Matrix Calculus for Deep Learning

jph00 · on Jan 30, 2018

Jeremy here. Here to answer any questions or comments that you have.

But more importantly - I need to mention that Terence Parr did nearly all the work on this. He shared my passion for making something that anyone could read on any device to such an extent that he ended up creating a new tool for generating fast, mobile-friendly math-heavy texts: https://github.com/parrt/bookish . (We tried Katex, Mathjax, and pretty much everything else but nothing rendered everything properly).

I've never found anything that introduces the necessary matrix calculus for deep learning clearly, correctly, and accessibly - so I'm happy that this now exists.

parrt · on Jan 30, 2018

Terence here. Jeremy's role was critical in terms of direction and content for the article. Who better than he to describe the math needs for deep learning. :)

MarkMMullin · on Jan 31, 2018

Glad to see you in this space Terrance! Been a long time since the traveling parser revival and beer tasting festival!

archgoon · on Jan 30, 2018

Question; when I learned Vector Calculus back in college, I used Marsden & Tromba as our text book where they equate the derivative of a function from R^n->R^m with the Jacobian. Is matrix calculus the same thing, just a slightly different notation?

jacobolus · on Jan 30, 2018

Typographic advice: the body text has very long lines in a desktop browser, which makes it a bit slow and tiring to read. I’d say the ideal is somewhere between 1/2 and 2/3 this length. I’d recommend keeping the same width on screen but bumping the font size up by 30%.

As an extra minor nit, italicizing functions like sin, etc. is also somewhat unconventional in mathematical typesetting.

parrt · on Jan 30, 2018

I agree that the font should be bigger. I need to learn more CSS in order to switch between font sizes per platform. The font of the text is easy but all of the images were generated from latex using a specific font size. I need to scale the in-line equation images as the font size bumps up.

dbetteridge · on Jan 31, 2018

the magic incantation here is probably media queries

@media (max-width: 768px) {

    p {

     font-size: 1rem;
    }
}

parrt · on Jan 31, 2018

We have to also adjust the image sizes for the in-line equations. That’s what I need to figure out :)

posterboy · on Jan 30, 2018

it's a variable name for a polymorphic function, taylor series, euler formular, etc. depending on context. This is a significant difference to singular types, but being a variable name to an abstract concept is in principle no different to typesetting x.

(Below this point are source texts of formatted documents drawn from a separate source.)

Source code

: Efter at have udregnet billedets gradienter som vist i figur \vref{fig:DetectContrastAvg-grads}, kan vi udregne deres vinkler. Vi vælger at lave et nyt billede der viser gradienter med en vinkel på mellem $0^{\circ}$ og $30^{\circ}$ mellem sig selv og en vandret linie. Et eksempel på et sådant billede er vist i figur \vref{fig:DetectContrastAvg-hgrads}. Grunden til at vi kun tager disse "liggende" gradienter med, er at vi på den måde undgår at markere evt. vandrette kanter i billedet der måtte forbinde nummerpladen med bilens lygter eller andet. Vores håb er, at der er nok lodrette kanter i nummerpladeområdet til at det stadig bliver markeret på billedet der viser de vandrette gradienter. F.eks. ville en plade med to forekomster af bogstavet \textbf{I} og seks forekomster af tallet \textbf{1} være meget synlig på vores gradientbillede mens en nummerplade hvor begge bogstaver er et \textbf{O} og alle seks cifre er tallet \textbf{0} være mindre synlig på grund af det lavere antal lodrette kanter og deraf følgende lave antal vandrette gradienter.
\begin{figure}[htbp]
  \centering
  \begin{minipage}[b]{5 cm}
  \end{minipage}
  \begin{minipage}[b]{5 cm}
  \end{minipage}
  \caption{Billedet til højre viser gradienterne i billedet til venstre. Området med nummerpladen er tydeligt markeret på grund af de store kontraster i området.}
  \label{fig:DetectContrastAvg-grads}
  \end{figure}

This goes neatly with "everything is an objectreference" and might be more of a programmer's perspective.

jacobolus · on Jan 30, 2018

In mathematical notation it gets confusing because several italic letters in a row are otherwise interpreted as separate variables.

jph00 · on Jan 30, 2018

Thanks for the advice!

jtmcmc · on Jan 30, 2018

This is great! my graduate advisor a long time ago made a really great matrix calculus study sheet for me that was absolutely invaluable in learning ML ( i mean really this is great for not just DL but all sorts of reasoning in ML)

parrt · on Jan 30, 2018

We originally had that generic ML target in mind but figured a DL bent would make it a wee bit more interesting.

Dawny33 · on Jan 31, 2018

Wondering if you still have that with you? Would be super useful for folks here.

jules · on Jan 30, 2018

What do you think about the index notation physicists use for tensor calculus?

jph00 · on Jan 30, 2018

I don't find it very accessible, myself - but I'm not a physicist, so the materials using or about that notation aren't aimed at me.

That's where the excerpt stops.